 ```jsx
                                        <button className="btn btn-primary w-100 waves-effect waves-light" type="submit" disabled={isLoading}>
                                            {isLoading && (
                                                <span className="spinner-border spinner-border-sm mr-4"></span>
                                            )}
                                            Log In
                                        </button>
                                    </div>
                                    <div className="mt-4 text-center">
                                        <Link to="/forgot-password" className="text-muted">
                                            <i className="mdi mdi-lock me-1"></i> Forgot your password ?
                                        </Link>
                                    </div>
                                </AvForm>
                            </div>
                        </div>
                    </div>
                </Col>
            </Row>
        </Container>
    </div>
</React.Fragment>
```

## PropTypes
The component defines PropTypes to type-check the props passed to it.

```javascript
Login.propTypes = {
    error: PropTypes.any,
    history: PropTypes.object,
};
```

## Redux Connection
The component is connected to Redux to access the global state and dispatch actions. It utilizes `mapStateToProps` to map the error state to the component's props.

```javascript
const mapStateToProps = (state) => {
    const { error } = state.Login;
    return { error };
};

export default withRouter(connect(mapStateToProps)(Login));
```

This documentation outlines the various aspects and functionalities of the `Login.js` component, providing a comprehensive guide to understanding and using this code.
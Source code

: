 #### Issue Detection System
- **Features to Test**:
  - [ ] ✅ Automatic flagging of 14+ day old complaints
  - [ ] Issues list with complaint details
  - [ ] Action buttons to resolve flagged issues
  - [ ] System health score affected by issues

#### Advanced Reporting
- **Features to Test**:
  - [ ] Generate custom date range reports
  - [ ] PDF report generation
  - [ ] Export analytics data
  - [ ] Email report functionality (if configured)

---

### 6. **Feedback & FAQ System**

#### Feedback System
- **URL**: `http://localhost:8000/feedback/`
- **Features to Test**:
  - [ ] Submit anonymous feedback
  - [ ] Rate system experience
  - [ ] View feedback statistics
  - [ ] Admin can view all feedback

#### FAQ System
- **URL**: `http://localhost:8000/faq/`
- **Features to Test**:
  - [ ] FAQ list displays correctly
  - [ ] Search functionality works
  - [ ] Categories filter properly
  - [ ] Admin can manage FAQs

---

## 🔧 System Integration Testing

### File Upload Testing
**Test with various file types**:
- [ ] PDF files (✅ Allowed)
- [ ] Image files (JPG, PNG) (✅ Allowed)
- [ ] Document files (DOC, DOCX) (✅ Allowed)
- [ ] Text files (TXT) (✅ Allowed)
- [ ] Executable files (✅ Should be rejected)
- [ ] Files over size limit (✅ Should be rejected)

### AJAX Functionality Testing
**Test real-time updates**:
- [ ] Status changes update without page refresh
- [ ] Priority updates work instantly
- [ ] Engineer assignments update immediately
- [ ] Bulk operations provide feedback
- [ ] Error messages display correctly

## Exercise aim
Checking the data above line by line, please work out how many lines include "Login", and reply with the number only.

## Solved problem
4